Office vacancy rates climbed to nearly 30% in San Francisco during the first three months of the year — a figure that's expected to increase in the coming months — but for laboratory space typically used by biotech and climate tech companies, the vacancy rate is only 5%, Breed said.

"The big tactical challenge for us has been lab space and office space," Mashouf said. "San Francisco's downtown has been really focused on a specific sector … more software leaning. And I think there's a massive opportunity to be able to attract more companies like ours if we incentivize development of some of that office space to be equipped for more hard tech companies, climate tech companies like ours."

Many of their employees commute from San Francisco to Rubi Laboratories' facility in the East Bay, so an improved Bay Area-wide public transit system would also be beneficial, Mashouf said.

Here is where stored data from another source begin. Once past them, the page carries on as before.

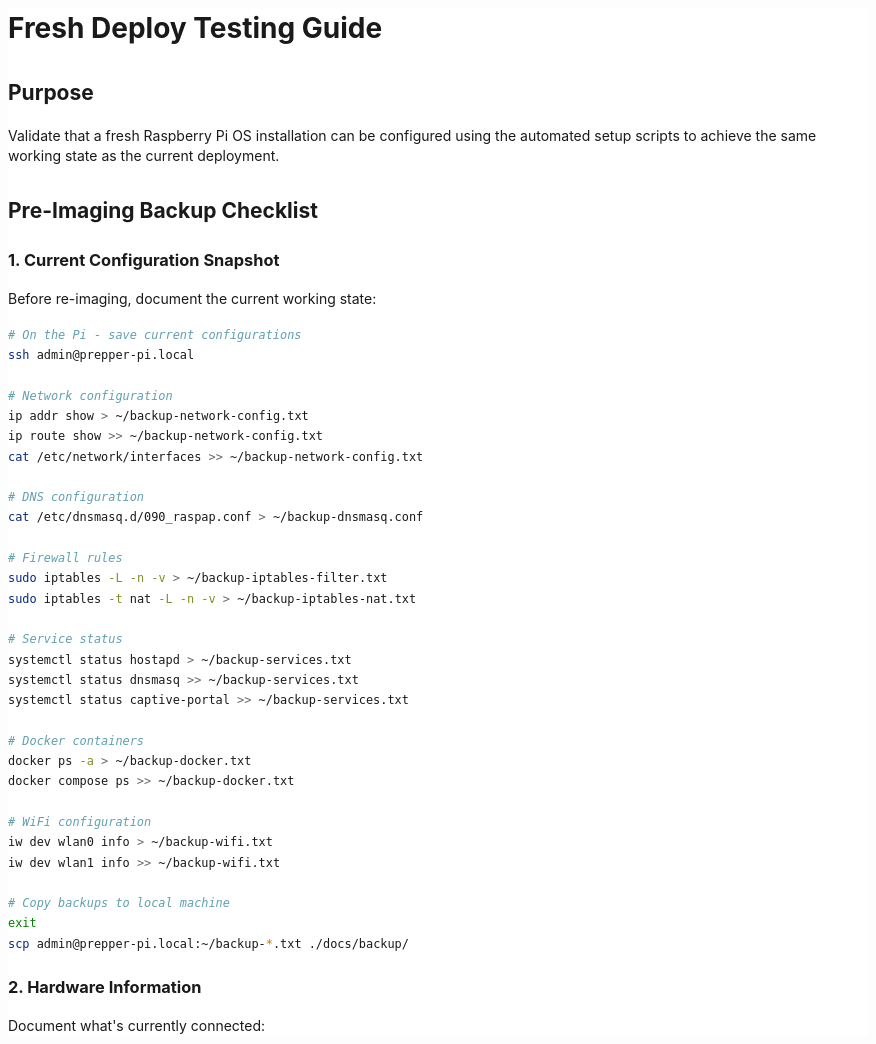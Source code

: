 

# Fresh Deploy Testing Guide

## Purpose
Validate that a fresh Raspberry Pi OS installation can be configured using the automated setup scripts to achieve the same working state as the current deployment.

## Pre-Imaging Backup Checklist

### 1. Current Configuration Snapshot
Before re-imaging, document the current working state:

```bash
# On the Pi - save current configurations
ssh admin@prepper-pi.local

# Network configuration
ip addr show > ~/backup-network-config.txt
ip route show >> ~/backup-network-config.txt
cat /etc/network/interfaces >> ~/backup-network-config.txt

# DNS configuration
cat /etc/dnsmasq.d/090_raspap.conf > ~/backup-dnsmasq.conf

# Firewall rules
sudo iptables -L -n -v > ~/backup-iptables-filter.txt
sudo iptables -t nat -L -n -v > ~/backup-iptables-nat.txt

# Service status
systemctl status hostapd > ~/backup-services.txt
systemctl status dnsmasq >> ~/backup-services.txt
systemctl status captive-portal >> ~/backup-services.txt

# Docker containers
docker ps -a > ~/backup-docker.txt
docker compose ps >> ~/backup-docker.txt

# WiFi configuration
iw dev wlan0 info > ~/backup-wifi.txt
iw dev wlan1 info >> ~/backup-wifi.txt

# Copy backups to local machine
exit
scp admin@prepper-pi.local:~/backup-*.txt ./docs/backup/
```

### 2. Hardware Information
Document what's currently connected:
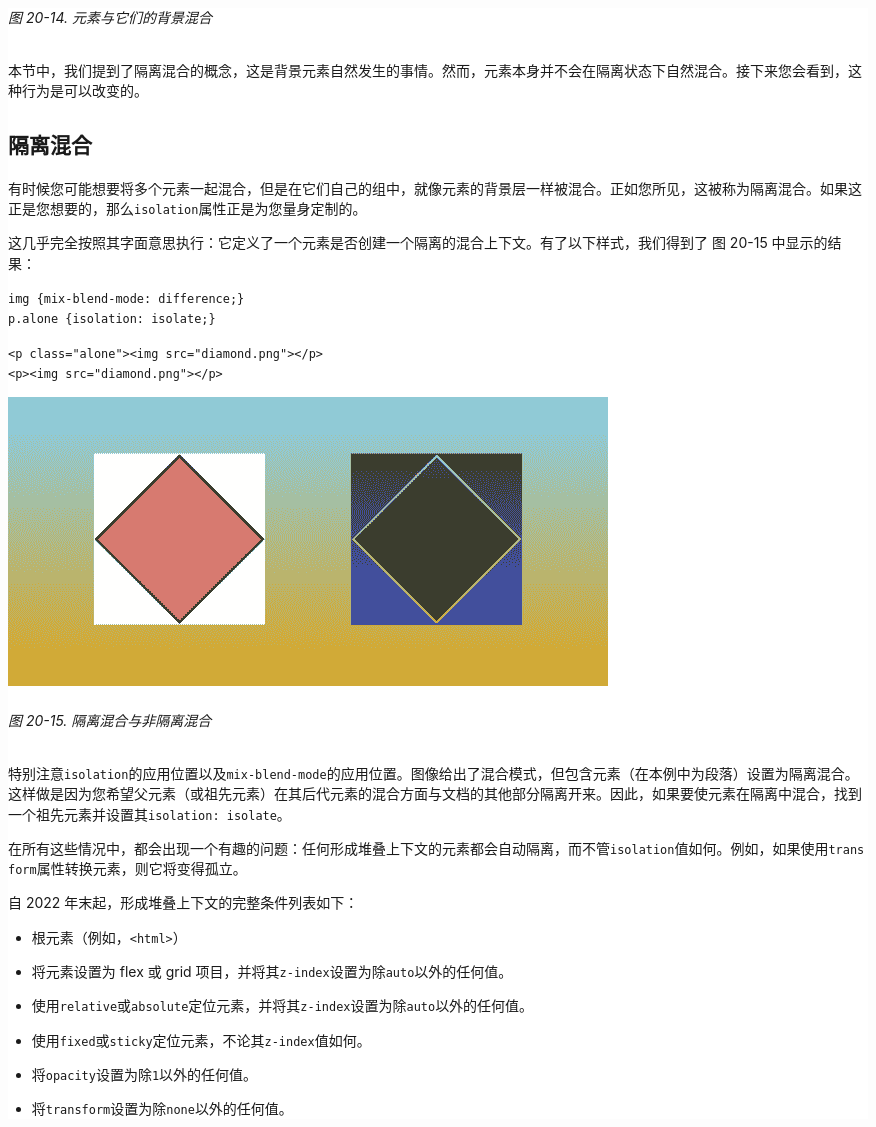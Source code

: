 ###### 图 20-14\. 元素与它们的背景混合

本节中，我们提到了隔离混合的概念，这是背景元素自然发生的事情。然而，元素本身并不会在隔离状态下自然混合。接下来您会看到，这种行为是可以改变的。

## 隔离混合

有时候您可能想要将多个元素一起混合，但是在它们自己的组中，就像元素的背景层一样被混合。正如您所见，这被称为隔离混合。如果这正是您想要的，那么`isolation`属性正是为您量身定制的。

这几乎完全按照其字面意思执行：它定义了一个元素是否创建一个隔离的混合上下文。有了以下样式，我们得到了 图 20-15 中显示的结果：

```
img {mix-blend-mode: difference;}
p.alone {isolation: isolate;}
```

```
<p class="alone"><img src="diamond.png"></p>
<p><img src="diamond.png"></p>
```

![css5 2015](img/css5_2015.png)

###### 图 20-15\. 隔离混合与非隔离混合

特别注意`isolation`的应用位置以及`mix-blend-mode`的应用位置。图像给出了混合模式，但包含元素（在本例中为段落）设置为隔离混合。这样做是因为您希望父元素（或祖先元素）在其后代元素的混合方面与文档的其他部分隔离开来。因此，如果要使元素在隔离中混合，找到一个祖先元素并设置其`isolation: isolate`。

在所有这些情况中，都会出现一个有趣的问题：任何形成堆叠上下文的元素都会自动隔离，而不管`isolation`值如何。例如，如果使用`transform`属性转换元素，则它将变得孤立。

自 2022 年末起，形成堆叠上下文的完整条件列表如下：

+   根元素（例如，`<html>`）

+   将元素设置为 flex 或 grid 项目，并将其`z-index`设置为除`auto`以外的任何值。

+   使用`relative`或`absolute`定位元素，并将其`z-index`设置为除`auto`以外的任何值。

+   使用`fixed`或`sticky`定位元素，不论其`z-index`值如何。

+   将`opacity`设置为除`1`以外的任何值。

+   将`transform`设置为除`none`以外的任何值。
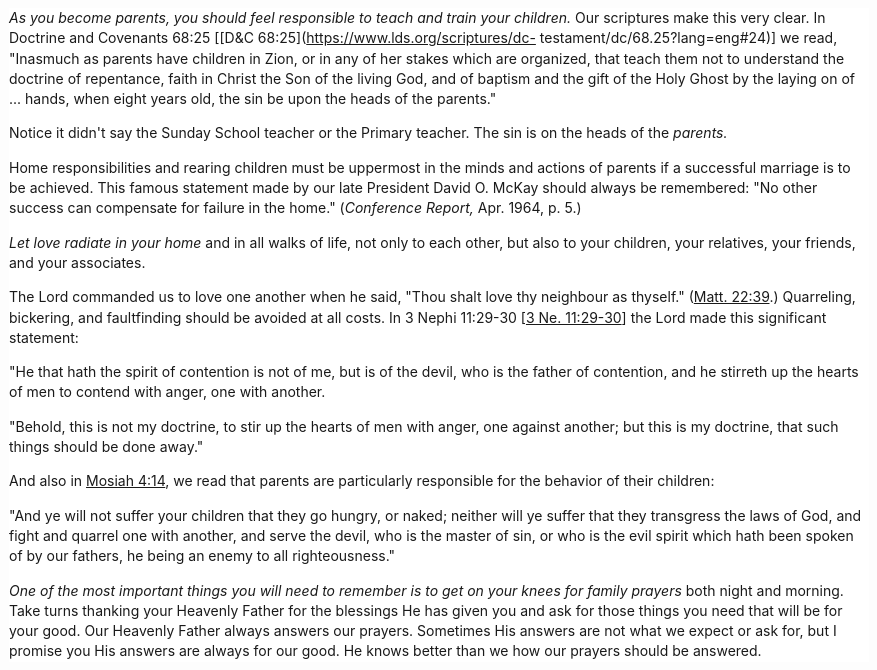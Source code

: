 _As you become parents, you should feel responsible to teach and train your
children._ Our scriptures make this very clear. In Doctrine and Covenants
68:25 [[D&amp;C 68:25](https://www.lds.org/scriptures/dc-
testament/dc/68.25?lang=eng#24)] we read, "Inasmuch as parents have children
in Zion, or in any of her stakes which are organized, that teach them not to
understand the doctrine of repentance, faith in Christ the Son of the living
God, and of baptism and the gift of the Holy Ghost by the laying on of ...
hands, when eight years old, the sin be upon the heads of the parents."

Notice it didn't say the Sunday School teacher or the Primary teacher. The sin
is on the heads of the _parents._

Home responsibilities and rearing children must be uppermost in the minds and
actions of parents if a successful marriage is to be achieved. This famous
statement made by our late President David O. McKay should always be
remembered: "No other success can compensate for failure in the home."
(_Conference Report,_ Apr. 1964, p. 5.)

_Let love radiate in your home_ and in all walks of life, not only to each
other, but also to your children, your relatives, your friends, and your
associates.

The Lord commanded us to love one another when he said, "Thou shalt love thy
neighbour as thyself." ([Matt.
22:39](https://www.lds.org/scriptures/nt/matt/22.39?lang=eng#38).) Quarreling,
bickering, and faultfinding should be avoided at all costs. In 3 Nephi
11:29-30 [[3 Ne.
11:29-30](https://www.lds.org/scriptures/bofm/3-ne/11.29-30?lang=eng#28)] the
Lord made this significant statement:

"He that hath the spirit of contention is not of me, but is of the devil, who
is the father of contention, and he stirreth up the hearts of men to contend
with anger, one with another.

"Behold, this is not my doctrine, to stir up the hearts of men with anger, one
against another; but this is my doctrine, that such things should be done
away."

And also in [Mosiah
4:14](https://www.lds.org/scriptures/bofm/mosiah/4.14?lang=eng#13), we read
that parents are particularly responsible for the behavior of their children:

"And ye will not suffer your children that they go hungry, or naked; neither
will ye suffer that they transgress the laws of God, and fight and quarrel one
with another, and serve the devil, who is the master of sin, or who is the
evil spirit which hath been spoken of by our fathers, he being an enemy to all
righteousness."

_One of the most important things you will need to remember is to get on your
knees for family prayers_ both night and morning. Take turns thanking your
Heavenly Father for the blessings He has given you and ask for those things
you need that will be for your good. Our Heavenly Father always answers our
prayers. Sometimes His answers are not what we expect or ask for, but I
promise you His answers are always for our good. He knows better than we how
our prayers should be answered.
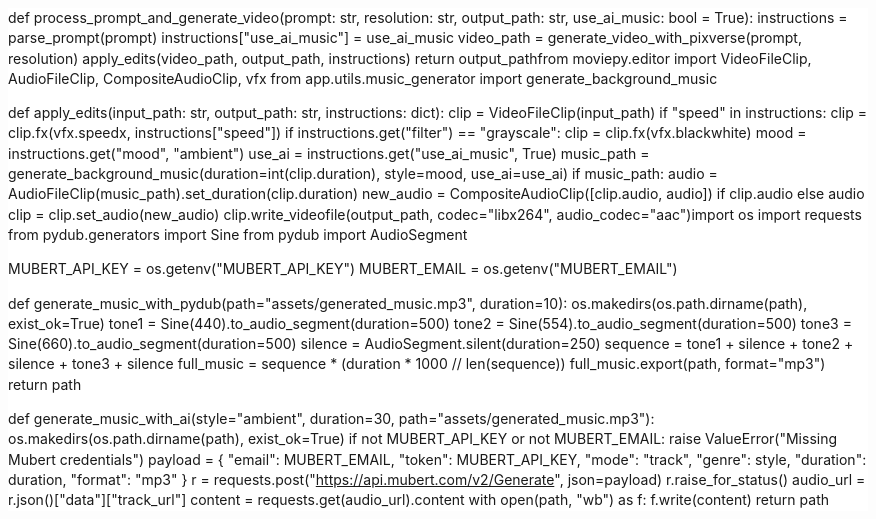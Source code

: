 def process_prompt_and_generate_video(prompt: str, resolution: str, output_path: str, use_ai_music: bool = True):
    instructions = parse_prompt(prompt)
    instructions["use_ai_music"] = use_ai_music
    video_path = generate_video_with_pixverse(prompt, resolution)
    apply_edits(video_path, output_path, instructions)
    return output_pathfrom moviepy.editor import VideoFileClip, AudioFileClip, CompositeAudioClip, vfx
from app.utils.music_generator import generate_background_music

def apply_edits(input_path: str, output_path: str, instructions: dict):
    clip = VideoFileClip(input_path)
    if "speed" in instructions:
        clip = clip.fx(vfx.speedx, instructions["speed"])
    if instructions.get("filter") == "grayscale":
        clip = clip.fx(vfx.blackwhite)
    mood = instructions.get("mood", "ambient")
    use_ai = instructions.get("use_ai_music", True)
    music_path = generate_background_music(duration=int(clip.duration), style=mood, use_ai=use_ai)
    if music_path:
        audio = AudioFileClip(music_path).set_duration(clip.duration)
        new_audio = CompositeAudioClip([clip.audio, audio]) if clip.audio else audio
        clip = clip.set_audio(new_audio)
    clip.write_videofile(output_path, codec="libx264", audio_codec="aac")import os
import requests
from pydub.generators import Sine
from pydub import AudioSegment

MUBERT_API_KEY = os.getenv("MUBERT_API_KEY")
MUBERT_EMAIL = os.getenv("MUBERT_EMAIL")

def generate_music_with_pydub(path="assets/generated_music.mp3", duration=10):
    os.makedirs(os.path.dirname(path), exist_ok=True)
    tone1 = Sine(440).to_audio_segment(duration=500)
    tone2 = Sine(554).to_audio_segment(duration=500)
    tone3 = Sine(660).to_audio_segment(duration=500)
    silence = AudioSegment.silent(duration=250)
    sequence = tone1 + silence + tone2 + silence + tone3 + silence
    full_music = sequence * (duration * 1000 // len(sequence))
    full_music.export(path, format="mp3")
    return path

def generate_music_with_ai(style="ambient", duration=30, path="assets/generated_music.mp3"):
    os.makedirs(os.path.dirname(path), exist_ok=True)
    if not MUBERT_API_KEY or not MUBERT_EMAIL:
        raise ValueError("Missing Mubert credentials")
    payload = {
        "email": MUBERT_EMAIL,
        "token": MUBERT_API_KEY,
        "mode": "track",
        "genre": style,
        "duration": duration,
        "format": "mp3"
    }
    r = requests.post("https://api.mubert.com/v2/Generate", json=payload)
    r.raise_for_status()
    audio_url = r.json()["data"]["track_url"]
    content = requests.get(audio_url).content
    with open(path, "wb") as f:
        f.write(content)
    return path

Rubi Laboratories uses carbon capture and biotechnology to create sustainably produced textiles. Mashouf, and her twin sister, was selected as one of Bay Area Inno's Under 25 founders to watch last year.

Shashank Samala
Heirloom Carbon Technologies CEO Shashank Samala
Heirloom Carbon

Samala called for a "sandbox for innovation" in San Francisco that would span across real estate and community engagement.

"Physical spaces is a key component … Software companies need desk space, monitors. Climate technology companies have a diversity of needs around lab production, manufacturing, prototyping, warehouses. There is some of that in San Francisco, but not a lot," Samala said. Then, "as we test these technologies in the field, as we deploy these out on the field, to actually ensure we create impact, we need to get help from the cities to show communities the impact of our work and ensure that we get community buy-in."

Heirloom uses limestone to capture carbon from the atmosphere and then sequesters it in concrete or in underground storage.

The panel also agreed that an equitable deployment of climate tech also extends to hiring practices.

"Our team is made up of mostly women and people of color coming from communities that are most impacted by climate change, and that's something that we continue to prioritize as we're hiring and building our teams," Mashouf said. "One of our senior engineers grew up in an indigenous community in Chile and really saw firsthand changes to that community because of climate. We have another teammate from Ghana … it's one of the regions that's most impacted by textile waste."

Diego Saez Gil + Tomas Aftalion
Pachama co-founders, Diego Saez-Gil and Tomas Aftalion
Pachama

Companies working on climate technology should also learn from the mistakes of the so-called Cleantech 1.0 era of the mid-2000s and examine the potential unintended consequences of their strategies, Saez-Gil said.

"Climate justice and climate reparations are inherent to what we do. What we do is transfer money from the largest corporations in the world to communities that can protect and restore their ecosystems for their own benefit. One of the great things about reforestation and conservation is that it's not just about carbon. It's also about water. It's about food. It's about medicine. It's about an income for local communities. But of course, things can go wrong, and they did go wrong in the first generation of carbon credits," Saez-Gil said.

Over the past decade, carbon offset marketplaces have been criticized for becoming a mechanism of greenwashing corporate practices while failing to force meaningful reductions in emissions.

"We actually brought an expert to facilitate a workshop about responsible tech and unintended consequences," Saez-Gil said. "He made us imagine how it could go wrong, and how our technology could be abused if it works at scale … It is incredibly important for climate tech companies to be very intentional about their designs. Think of unintended consequences. Even the best intentioned technologies tend to have unintended consequences."

Pachama utilizes satellite data, lidar and artificial intelligence to measure and track the progress of projects designed to reduce emissions and generate carbon offset credits through efforts like reforestation.

In October, President Joe Biden signed the Inflation Reduction Act, which earmarked around $369 billion for incentives and spending on a wide range of climate change mitigation strategies.